Within the listing below, the lines to output run from the one containing "the reader to" through the one containing "SIV1, (b) the"; copy them exactly and nothing else.

= RECORDS SHOWN =
━━━━

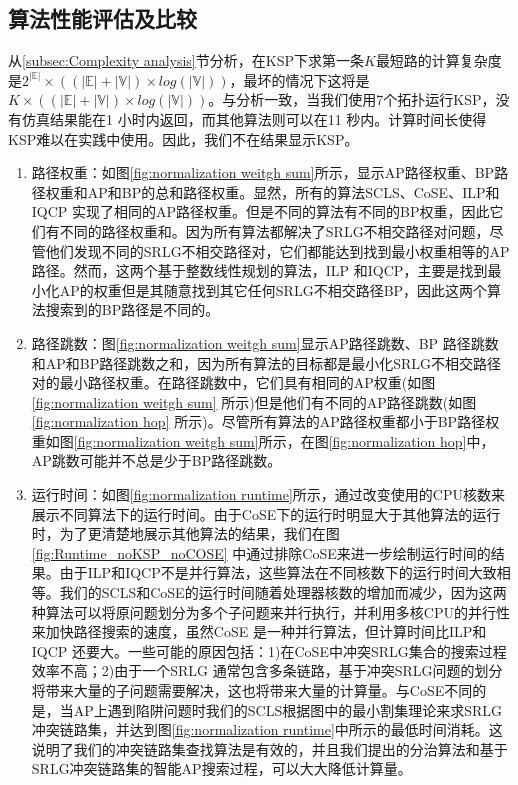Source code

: \subsection{算法性能评估及比较}
从\ref{subsec:Complexity analysis}节分析，在KSP下求第一条$K$最短路的计算复杂度是$2^{|\mathbb{E}|}\times ((|\mathbb{E}|+|\mathbb{V}|)\times log(|\mathbb{V}|))$，最坏的情况下这将是$K\times ((|\mathbb{E}|+|\mathbb{V}|)\times log(|\mathbb{V}|))$。与分析一致，当我们使用7个拓扑运行KSP，没有仿真结果能在1 小时内返回，而其他算法则可以在11 秒内。计算时间长使得KSP难以在实践中使用。因此，我们不在结果显示KSP。
\begin{enumerate}
  \item 路径权重：如图\ref{fig:normalization weitgh sum}所示，显示AP路径权重、BP路径权重和AP和BP的总和路径权重。显然，所有的算法SCLS、CoSE、ILP和IQCP 实现了相同的AP路径权重。但是不同的算法有不同的BP权重，因此它们有不同的路径权重和。因为所有算法都解决了SRLG不相交路径对问题，尽管他们发现不同的SRLG不相交路径对，它们都能达到找到最小权重相等的AP路径。然而，这两个基于整数线性规划的算法，ILP 和IQCP，主要是找到最小化AP的权重但是其随意找到其它任何SRLG不相交路径BP，因此这两个算法搜索到的BP路径是不同的。
  \item 路径跳数：图\ref{fig:normalization weitgh sum}显示AP路径跳数、BP 路径跳数和AP和BP路径跳数之和，因为所有算法的目标都是最小化SRLG不相交路径对的最小路径权重。在路径跳数中，它们具有相同的AP权重(如图\ref{fig:normalization weitgh sum} 所示)但是他们有不同的AP路径跳数(如图\ref{fig:normalization hop} 所示)。尽管所有算法的AP路径权重都小于BP路径权重如图\ref{fig:normalization weitgh sum}所示，在图\ref{fig:normalization hop}中，AP跳数可能并不总是少于BP路径跳数。
  \item 运行时间：如图\ref{fig:normalization runtime}所示，通过改变使用的CPU核数来展示不同算法下的运行时间。由于CoSE下的运行时明显大于其他算法的运行时，为了更清楚地展示其他算法的结果，我们在图\ref{fig:Runtime_noKSP_noCOSE} 中通过排除CoSE来进一步绘制运行时间的结果。由于ILP和IQCP不是并行算法，这些算法在不同核数下的运行时间大致相等。我们的SCLS和CoSE的运行时间随着处理器核数的增加而减少，因为这两种算法可以将原问题划分为多个子问题来并行执行，并利用多核CPU的并行性来加快路径搜索的速度，虽然CoSE 是一种并行算法，但计算时间比ILP和IQCP 还要大。一些可能的原因包括：1)在CoSE中冲突SRLG集合的搜索过程效率不高；2)由于一个SRLG 通常包含多条链路，基于冲突SRLG问题的划分将带来大量的子问题需要解决，这也将带来大量的计算量。与CoSE不同的是，当AP上遇到陷阱问题时我们的SCLS根据图中的最小割集理论来求SRLG冲突链路集，并达到图\ref{fig:normalization runtime}中所示的最低时间消耗。这说明了我们的冲突链路集查找算法是有效的，并且我们提出的分治算法和基于SRLG冲突链路集的智能AP搜索过程，可以大大降低计算量。

\end{enumerate}
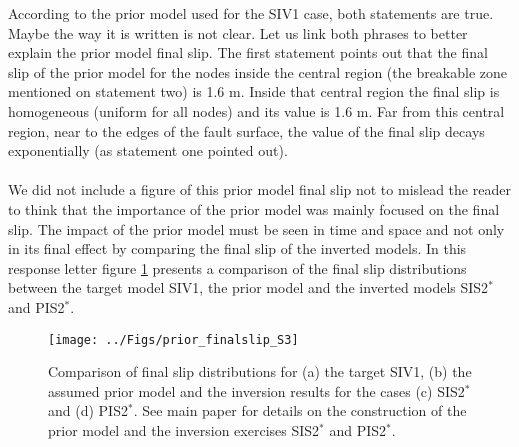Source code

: \documentclass[10pt]{extarticle}
\begin{document}
\begin{Answer}
According to the prior model used for the SIV1 case, both statements
are true. Maybe the way it is written is not clear. Let us link both 
phrases to better explain the prior model final slip. The first statement 
points out that the final slip of the prior model for the nodes inside 
the central region (the breakable zone mentioned on statement two) is 1.6 m. 
Inside that central region the final slip is homogeneous (uniform for all 
nodes) and its value is 1.6 m. Far from this central region, near to the 
edges of the fault surface, the value of the final slip decays exponentially 
(as statement one pointed out). \\
\\
We did not include a figure of this prior model final slip not to mislead 
the reader to think that the importance of the prior model was mainly focused 
on the final slip. The impact of the prior model must be seen in time and space 
and not only in its final effect by comparing the final slip of the inverted 
models. In this response letter figure \ref{fig:figure_s4} presents a comparison 
of the final slip distributions between the target model SIV1, the prior model 
and the inverted models SIS2$^*$ and PIS2$^*$. \\
\begin{figure}[!h]
 \begin{center}
  \texttt{[image: ../Figs/prior\_finalslip\_S3]} 
 \end{center}
  \caption{Comparison of final slip distributions for (a) the target 
    SIV1, (b) the assumed prior model and the inversion results for the 
    cases (c) SIS2$^*$ and (d) PIS2$^*$. See main paper for details on 
    the construction of the prior model and the inversion exercises 
    SIS2$^*$ and PIS2$^*$.}
    \label{fig:figure_s4}
\end{figure}\\
 \WorkInProgressRevTask
\end{Answer}
\end{document}
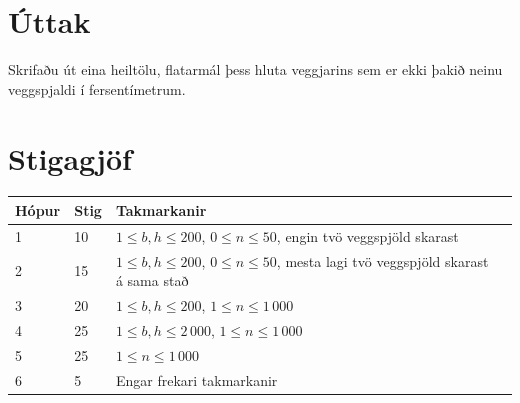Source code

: \section*{Úttak}
Skrifaðu út eina heiltölu, flatarmál þess hluta veggjarins sem er ekki þakið neinu veggspjaldi í fersentímetrum.

\section*{Stigagjöf}
\begin{tabular}{|l|l|l|l|}
\hline
Hópur & Stig & Takmarkanir \\ \hline
1     & 10    & $1 \leq b, h \leq 200$, $0 \leq n \leq 50$, engin tvö veggspjöld skarast \\ \hline %
2     & 15   & $1 \leq b, h \leq 200$, $0 \leq n \leq 50$, mesta lagi tvö veggspjöld skarast á sama stað\\ \hline %
3     & 20   & $1 \leq b, h \leq 200$, $1 \leq n \leq 1\,000$  \\ \hline %
4     & 25   & $1 \leq b, h \leq 2\,000$, $1 \leq n \leq 1\,000$ \\ \hline %
5     & 25   & $1 \leq n \leq 1\,000$ \\ \hline %
6     & 5   & Engar frekari takmarkanir \\ \hline %
\end{tabular}
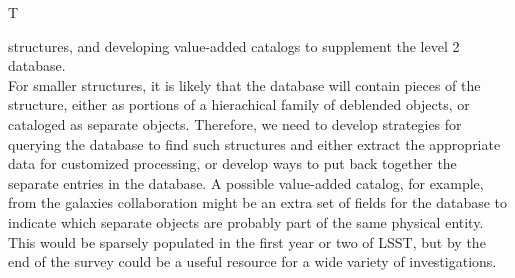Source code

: \begin{tasklist}{T}
\begin{task}
{structures, and developing value-added catalogs to supplement the level 2 database.\\
For smaller structures, it is likely that the database will contain pieces 
of the structure, either as portions of a hierachical
family of deblended objects, or cataloged as separate objects. Therefore, we need to 
develop strategies for querying the database to find such structures and either extract
the appropriate data for customized processing, or develop ways to put back together
the separate entries in the database. A possible value-added catalog, for example, from
the galaxies collaboration might be an extra set of fields for the database to indicate 
which separate objects are probably part of the same physical entity. This would
be sparsely populated in the first year or two of LSST, but by the end of the survey 
could be a useful resource for a wide variety of investigations.
}

\end{task}


\end{tasklist}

━━━━

= TASK SOLUTION =
the reader to think that the importance of the prior model was mainly focused 
on the final slip. The impact of the prior model must be seen in time and space 
and not only in its final effect by comparing the final slip of the inverted 
models. In this response letter figure \ref{fig:figure_s4} presents a comparison 
of the final slip distributions between the target model SIV1, the prior model 
and the inverted models SIS2$^*$ and PIS2$^*$. \\
\begin{figure}[!h]
 \begin{center}
  \texttt{[image: ../Figs/prior\_finalslip\_S3]} 
 \end{center}
  \caption{Comparison of final slip distributions for (a) the target 
    SIV1, (b) the assumed prior model and the inversion results for the 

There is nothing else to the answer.